WHAT THIS TASK INVOLVES — Nothing but the records, repeated word for word and free of pictures, belongs in the answer.

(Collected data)
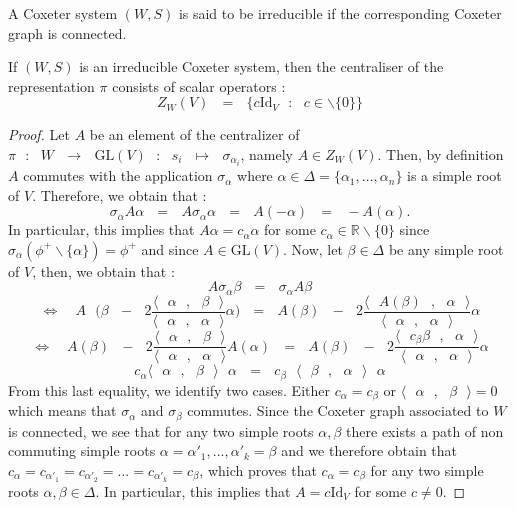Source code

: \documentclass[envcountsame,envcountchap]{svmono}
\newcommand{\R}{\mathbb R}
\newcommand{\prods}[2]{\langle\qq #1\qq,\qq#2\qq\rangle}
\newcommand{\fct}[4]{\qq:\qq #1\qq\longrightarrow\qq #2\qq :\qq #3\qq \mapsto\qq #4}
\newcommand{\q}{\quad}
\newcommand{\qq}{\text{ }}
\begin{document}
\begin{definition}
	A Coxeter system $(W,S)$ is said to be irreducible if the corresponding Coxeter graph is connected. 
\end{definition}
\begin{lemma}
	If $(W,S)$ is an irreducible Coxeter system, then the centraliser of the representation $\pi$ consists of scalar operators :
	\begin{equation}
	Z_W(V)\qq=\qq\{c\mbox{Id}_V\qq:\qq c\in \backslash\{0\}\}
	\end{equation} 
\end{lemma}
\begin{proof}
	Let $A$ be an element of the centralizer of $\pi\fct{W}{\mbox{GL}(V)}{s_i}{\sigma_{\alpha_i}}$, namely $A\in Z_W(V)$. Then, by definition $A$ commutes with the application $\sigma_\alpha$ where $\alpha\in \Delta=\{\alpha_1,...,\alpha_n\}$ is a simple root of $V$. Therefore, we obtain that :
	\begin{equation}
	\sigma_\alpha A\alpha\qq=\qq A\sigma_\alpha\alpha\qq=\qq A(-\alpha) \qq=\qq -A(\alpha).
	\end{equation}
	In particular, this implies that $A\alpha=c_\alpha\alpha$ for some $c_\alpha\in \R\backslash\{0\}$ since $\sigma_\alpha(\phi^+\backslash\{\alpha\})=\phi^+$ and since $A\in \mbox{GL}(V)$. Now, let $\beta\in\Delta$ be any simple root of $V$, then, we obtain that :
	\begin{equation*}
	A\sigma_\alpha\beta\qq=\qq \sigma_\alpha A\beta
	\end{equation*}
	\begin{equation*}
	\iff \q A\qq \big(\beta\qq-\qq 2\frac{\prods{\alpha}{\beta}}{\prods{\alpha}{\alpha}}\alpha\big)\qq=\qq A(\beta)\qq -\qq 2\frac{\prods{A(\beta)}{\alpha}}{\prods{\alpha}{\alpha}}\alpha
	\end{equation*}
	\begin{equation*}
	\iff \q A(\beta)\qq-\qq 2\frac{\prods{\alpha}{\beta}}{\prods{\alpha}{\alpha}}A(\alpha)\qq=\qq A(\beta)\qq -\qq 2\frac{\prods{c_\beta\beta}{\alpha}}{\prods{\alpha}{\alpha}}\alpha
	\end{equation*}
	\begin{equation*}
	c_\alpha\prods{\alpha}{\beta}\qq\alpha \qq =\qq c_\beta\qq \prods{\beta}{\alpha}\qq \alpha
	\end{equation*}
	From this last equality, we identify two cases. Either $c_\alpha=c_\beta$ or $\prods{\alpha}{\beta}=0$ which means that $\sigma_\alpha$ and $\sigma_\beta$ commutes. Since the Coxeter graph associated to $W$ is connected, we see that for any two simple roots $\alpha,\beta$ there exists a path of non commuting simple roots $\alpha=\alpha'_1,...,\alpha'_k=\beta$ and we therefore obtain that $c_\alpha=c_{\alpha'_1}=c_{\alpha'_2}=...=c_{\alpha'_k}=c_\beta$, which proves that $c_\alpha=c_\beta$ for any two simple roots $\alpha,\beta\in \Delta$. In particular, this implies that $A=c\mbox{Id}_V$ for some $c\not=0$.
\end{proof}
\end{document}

TASK RESULT —
Source code

: \documentclass[envcountsame,envcountchap]{svmono}
\newcommand{\R}{\mathbb R}
\newcommand{\prods}[2]{\langle\qq #1\qq,\qq#2\qq\rangle}
\newcommand{\fct}[4]{\qq:\qq #1\qq\longrightarrow\qq #2\qq :\qq #3\qq \mapsto\qq #4}
\newcommand{\q}{\quad}
\newcommand{\qq}{\text{ }}
\begin{document}
\begin{definition}
	A Coxeter system $(W,S)$ is said to be irreducible if the corresponding Coxeter graph is connected. 
\end{definition}
\begin{lemma}
	If $(W,S)$ is an irreducible Coxeter system, then the centraliser of the representation $\pi$ consists of scalar operators :
	\begin{equation}
	Z_W(V)\qq=\qq\{c\mbox{Id}_V\qq:\qq c\in \backslash\{0\}\}
	\end{equation} 
\end{lemma}
\begin{proof}
	Let $A$ be an element of the centralizer of $\pi\fct{W}{\mbox{GL}(V)}{s_i}{\sigma_{\alpha_i}}$, namely $A\in Z_W(V)$. Then, by definition $A$ commutes with the application $\sigma_\alpha$ where $\alpha\in \Delta=\{\alpha_1,...,\alpha_n\}$ is a simple root of $V$. Therefore, we obtain that :
	\begin{equation}
	\sigma_\alpha A\alpha\qq=\qq A\sigma_\alpha\alpha\qq=\qq A(-\alpha) \qq=\qq -A(\alpha).
	\end{equation}
	In particular, this implies that $A\alpha=c_\alpha\alpha$ for some $c_\alpha\in \R\backslash\{0\}$ since $\sigma_\alpha(\phi^+\backslash\{\alpha\})=\phi^+$ and since $A\in \mbox{GL}(V)$. Now, let $\beta\in\Delta$ be any simple root of $V$, then, we obtain that :
	\begin{equation*}
	A\sigma_\alpha\beta\qq=\qq \sigma_\alpha A\beta
	\end{equation*}
	\begin{equation*}
	\iff \q A\qq \big(\beta\qq-\qq 2\frac{\prods{\alpha}{\beta}}{\prods{\alpha}{\alpha}}\alpha\big)\qq=\qq A(\beta)\qq -\qq 2\frac{\prods{A(\beta)}{\alpha}}{\prods{\alpha}{\alpha}}\alpha
	\end{equation*}
	\begin{equation*}
	\iff \q A(\beta)\qq-\qq 2\frac{\prods{\alpha}{\beta}}{\prods{\alpha}{\alpha}}A(\alpha)\qq=\qq A(\beta)\qq -\qq 2\frac{\prods{c_\beta\beta}{\alpha}}{\prods{\alpha}{\alpha}}\alpha
	\end{equation*}
	\begin{equation*}
	c_\alpha\prods{\alpha}{\beta}\qq\alpha \qq =\qq c_\beta\qq \prods{\beta}{\alpha}\qq \alpha
	\end{equation*}
	From this last equality, we identify two cases. Either $c_\alpha=c_\beta$ or $\prods{\alpha}{\beta}=0$ which means that $\sigma_\alpha$ and $\sigma_\beta$ commutes. Since the Coxeter graph associated to $W$ is connected, we see that for any two simple roots $\alpha,\beta$ there exists a path of non commuting simple roots $\alpha=\alpha'_1,...,\alpha'_k=\beta$ and we therefore obtain that $c_\alpha=c_{\alpha'_1}=c_{\alpha'_2}=...=c_{\alpha'_k}=c_\beta$, which proves that $c_\alpha=c_\beta$ for any two simple roots $\alpha,\beta\in \Delta$. In particular, this implies that $A=c\mbox{Id}_V$ for some $c\not=0$.
\end{proof}
\end{document}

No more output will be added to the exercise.